Most-Recently-Used (MRU) variant of this special store controls $L2 replacement policy, and is a result of our SPARC-Java VT collaboration that we started in 2007; citing Mark Luttrell from one of our earlier discussions on this topic:

"My understanding is that in the L2, past projects always reset the used bit (or similar state) of a line touched by a block-initializing store.  This caused it to be preferred for eviction, and helped to keep a copy operation from wiping out a large portion of the cache data.  Early on in VT, the Java group was looking at using block-init store for stuff besides copying (object allocation and initialization I believe), but the behavior of making the line preferred for eviction was undesirable there.  (If you're initializing an object you're probably going to use it soon.)  So, we added the MRU variants which install the line as *most* recently used - the same behavior as a typical cache access."

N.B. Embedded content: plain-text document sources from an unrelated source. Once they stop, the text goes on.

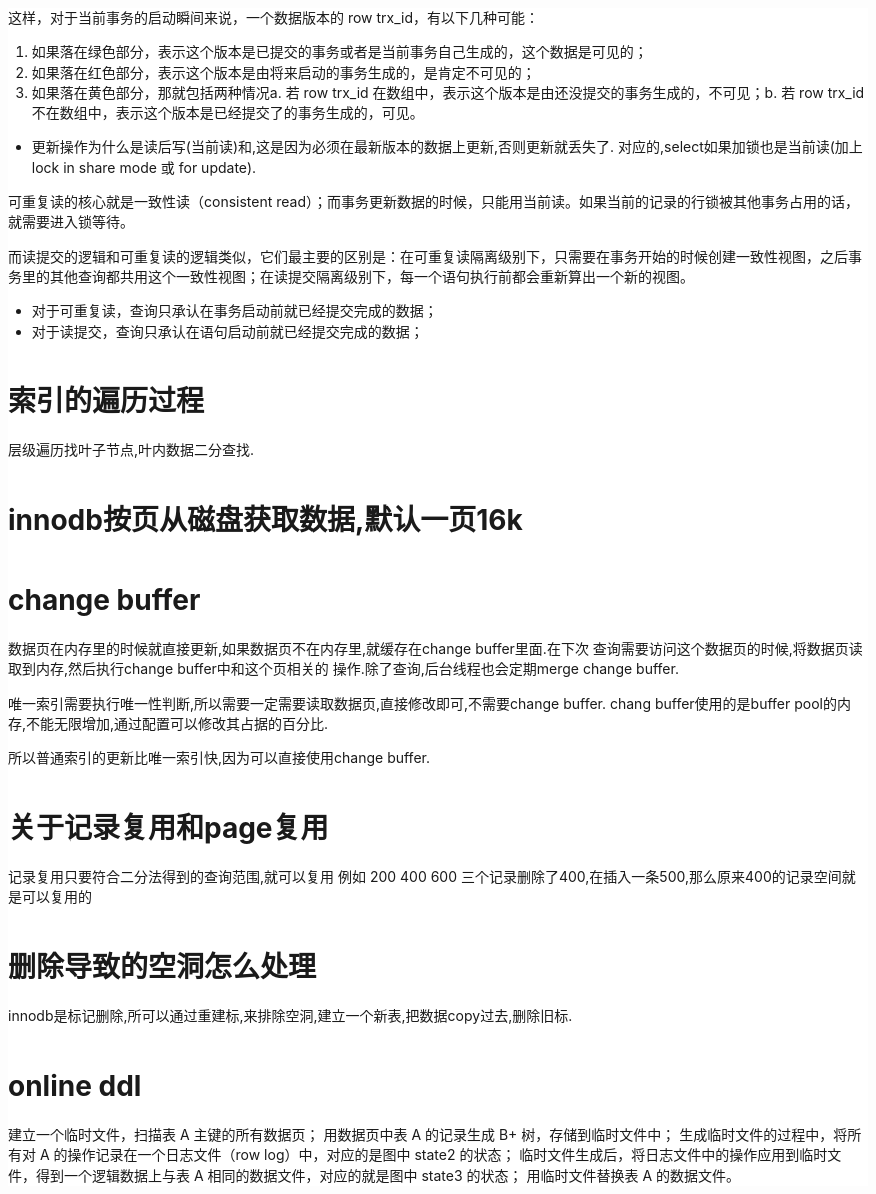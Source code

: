 这样，对于当前事务的启动瞬间来说，一个数据版本的 row trx_id，有以下几种可能：

1. 如果落在绿色部分，表示这个版本是已提交的事务或者是当前事务自己生成的，这个数据是可见的；
2. 如果落在红色部分，表示这个版本是由将来启动的事务生成的，是肯定不可见的；
3. 如果落在黄色部分，那就包括两种情况a. 若 row trx_id 在数组中，表示这个版本是由还没提交的事务生成的，不可见；b. 若 row
   trx_id 不在数组中，表示这个版本是已经提交了的事务生成的，可见。

* 更新操作为什么是读后写(当前读)和,这是因为必须在最新版本的数据上更新,否则更新就丢失了.
  对应的,select如果加锁也是当前读(加上 lock in share mode 或 for update).

可重复读的核心就是一致性读（consistent read）；而事务更新数据的时候，只能用当前读。如果当前的记录的行锁被其他事务占用的话，就需要进入锁等待。

而读提交的逻辑和可重复读的逻辑类似，它们最主要的区别是：在可重复读隔离级别下，只需要在事务开始的时候创建一致性视图，之后事务里的其他查询都共用这个一致性视图；在读提交隔离级别下，每一个语句执行前都会重新算出一个新的视图。

* 对于可重复读，查询只承认在事务启动前就已经提交完成的数据；
* 对于读提交，查询只承认在语句启动前就已经提交完成的数据；

# 索引的遍历过程

层级遍历找叶子节点,叶内数据二分查找.

# innodb按页从磁盘获取数据,默认一页16k

# change buffer

数据页在内存里的时候就直接更新,如果数据页不在内存里,就缓存在change buffer里面.在下次
查询需要访问这个数据页的时候,将数据页读取到内存,然后执行change buffer中和这个页相关的
操作.除了查询,后台线程也会定期merge change buffer.

唯一索引需要执行唯一性判断,所以需要一定需要读取数据页,直接修改即可,不需要change buffer.
chang buffer使用的是buffer pool的内存,不能无限增加,通过配置可以修改其占据的百分比.

所以普通索引的更新比唯一索引快,因为可以直接使用change buffer.

# 关于记录复用和page复用

记录复用只要符合二分法得到的查询范围,就可以复用
例如 200 400 600 三个记录删除了400,在插入一条500,那么原来400的记录空间就是可以复用的

# 删除导致的空洞怎么处理

innodb是标记删除,所可以通过重建标,来排除空洞,建立一个新表,把数据copy过去,删除旧标.

# online ddl

建立一个临时文件，扫描表 A 主键的所有数据页；
用数据页中表 A 的记录生成 B+ 树，存储到临时文件中；
生成临时文件的过程中，将所有对 A 的操作记录在一个日志文件（row log）中，对应的是图中 state2 的状态；
临时文件生成后，将日志文件中的操作应用到临时文件，得到一个逻辑数据上与表 A 相同的数据文件，对应的就是图中 state3 的状态；
用临时文件替换表 A 的数据文件。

Please sync with Mark Luttrell about current status of this implementation and memory ordering issues that John described below. As Mark explained earlier today, we expect to see performance gains over traditional Block Load/Store variants, so all this is good news for performance!

Best regards,

-- Zoran Radovic

Comments
EVALUATION See main CR
14-09-2011

EVALUATION http://hg.openjdk.java.net/hsx/hotspot-main/hotspot/rev/baf763f388e6
08-09-2011

PUBLIC COMMENTS On T4 BIS to the beginning of cache line always zeros it. Use it for zeroing new allocated java objects. The main code is in MacroAssembler::bis_zeroing() and is used by C2 generated code (ClearArray), runtime (Copy::fill_to_aligned_words()) and template interpreter (TemplateTable::_new()). New stub zero_aligned_words was added to use in runtime. BIS is used only for objects bigger than BlkZeroingLowLimit (2Kbyte) since it requires membar. 2Hb was selected based on microbenchmark results. I also added wrasi(Reg, immI) instruction which I used during development. VM_Version::has_mru_blk_init() is replaced with has_blk_zeroing() since original was not used. Zap new object in CollectedHeap::allocate_from_tlab_slow() instead of zeroing it since it will be cleaned later in init_obj(). Fixed call sites of check_for_bad_heap_word_value() where klass is not initialized to avoid the verification failure.
26-08-2011

EVALUATION http://hg.openjdk.java.net/hsx/hotspot-comp/hotspot/rev/baf763f388e6
26-08-2011